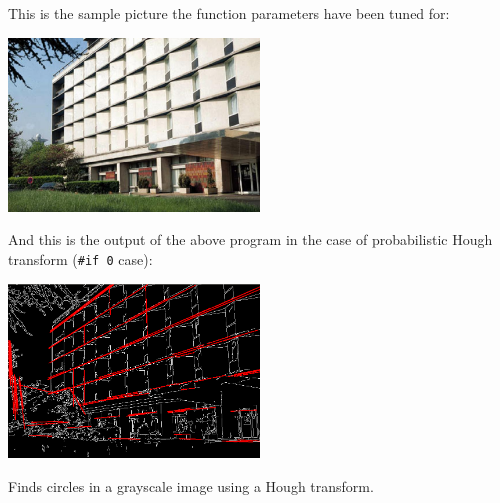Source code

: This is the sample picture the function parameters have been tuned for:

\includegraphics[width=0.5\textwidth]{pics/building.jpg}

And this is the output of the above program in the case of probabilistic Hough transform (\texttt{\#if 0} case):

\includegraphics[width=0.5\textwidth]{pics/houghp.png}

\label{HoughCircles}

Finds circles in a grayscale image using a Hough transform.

* * *

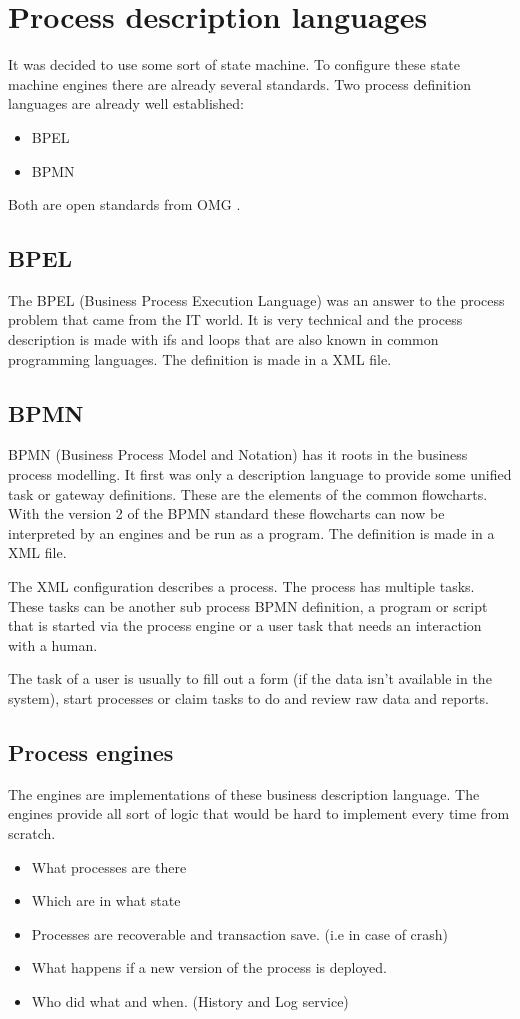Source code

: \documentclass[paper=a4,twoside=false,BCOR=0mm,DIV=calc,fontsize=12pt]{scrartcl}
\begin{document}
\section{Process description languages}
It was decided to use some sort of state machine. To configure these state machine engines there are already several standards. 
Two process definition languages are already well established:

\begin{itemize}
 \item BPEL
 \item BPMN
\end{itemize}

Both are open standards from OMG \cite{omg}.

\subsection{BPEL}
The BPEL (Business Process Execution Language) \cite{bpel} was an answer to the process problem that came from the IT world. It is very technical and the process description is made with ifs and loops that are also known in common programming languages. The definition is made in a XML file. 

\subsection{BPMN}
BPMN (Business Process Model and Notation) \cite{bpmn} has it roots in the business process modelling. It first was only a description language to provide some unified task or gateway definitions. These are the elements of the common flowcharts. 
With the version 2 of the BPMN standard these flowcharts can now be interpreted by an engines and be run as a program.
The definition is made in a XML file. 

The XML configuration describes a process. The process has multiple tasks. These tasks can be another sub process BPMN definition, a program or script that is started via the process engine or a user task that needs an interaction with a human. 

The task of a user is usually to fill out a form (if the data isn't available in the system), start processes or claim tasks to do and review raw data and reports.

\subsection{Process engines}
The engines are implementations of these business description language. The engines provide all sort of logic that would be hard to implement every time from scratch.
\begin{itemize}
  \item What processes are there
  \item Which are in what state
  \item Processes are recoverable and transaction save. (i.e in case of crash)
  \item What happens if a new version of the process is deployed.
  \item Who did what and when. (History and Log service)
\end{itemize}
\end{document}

* * *

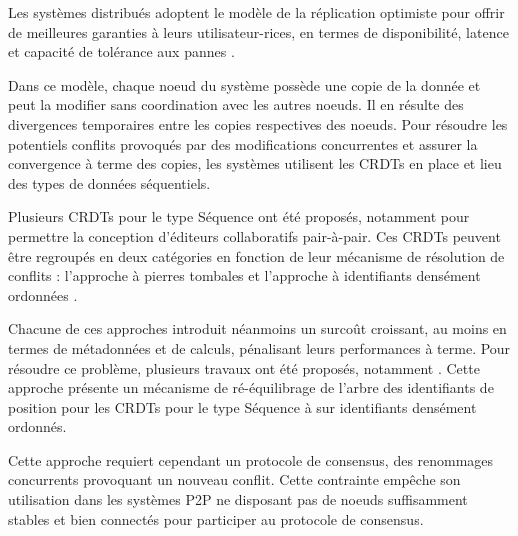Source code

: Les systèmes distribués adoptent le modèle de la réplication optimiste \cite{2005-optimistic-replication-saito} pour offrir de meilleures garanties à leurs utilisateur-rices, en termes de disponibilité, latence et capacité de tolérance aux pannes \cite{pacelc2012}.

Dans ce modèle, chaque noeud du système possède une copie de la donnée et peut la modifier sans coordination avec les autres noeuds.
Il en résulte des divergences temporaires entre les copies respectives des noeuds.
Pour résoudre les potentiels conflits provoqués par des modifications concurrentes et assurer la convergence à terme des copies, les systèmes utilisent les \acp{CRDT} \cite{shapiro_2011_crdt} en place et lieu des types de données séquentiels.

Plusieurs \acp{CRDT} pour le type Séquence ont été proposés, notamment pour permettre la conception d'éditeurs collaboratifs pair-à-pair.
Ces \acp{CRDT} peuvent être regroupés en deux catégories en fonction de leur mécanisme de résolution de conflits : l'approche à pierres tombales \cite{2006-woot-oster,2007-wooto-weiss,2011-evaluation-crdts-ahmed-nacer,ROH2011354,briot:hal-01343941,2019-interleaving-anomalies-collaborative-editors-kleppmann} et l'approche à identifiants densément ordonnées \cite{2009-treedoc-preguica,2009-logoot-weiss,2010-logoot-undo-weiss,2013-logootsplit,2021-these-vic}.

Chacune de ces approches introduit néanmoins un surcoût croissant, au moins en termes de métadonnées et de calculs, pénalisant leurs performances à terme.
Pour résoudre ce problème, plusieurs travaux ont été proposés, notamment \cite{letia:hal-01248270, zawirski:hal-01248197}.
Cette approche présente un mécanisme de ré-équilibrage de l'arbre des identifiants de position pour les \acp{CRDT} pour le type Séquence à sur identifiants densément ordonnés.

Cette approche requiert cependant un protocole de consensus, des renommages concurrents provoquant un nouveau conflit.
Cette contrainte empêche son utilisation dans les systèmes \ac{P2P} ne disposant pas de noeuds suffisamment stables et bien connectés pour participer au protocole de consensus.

◆ **TASK REQUIREMENTS**: Retype word for word everything in the listing above from the line that holds "Cette approche présente" down to the line that holds "Cette contrainte empêche". Keep both end lines and leave out the rest.

◆ **RESULT OF THE EXERCISE**:
Cette approche présente un mécanisme de ré-équilibrage de l'arbre des identifiants de position pour les \acp{CRDT} pour le type Séquence à sur identifiants densément ordonnés.

Cette approche requiert cependant un protocole de consensus, des renommages concurrents provoquant un nouveau conflit.
Cette contrainte empêche son utilisation dans les systèmes \ac{P2P} ne disposant pas de noeuds suffisamment stables et bien connectés pour participer au protocole de consensus.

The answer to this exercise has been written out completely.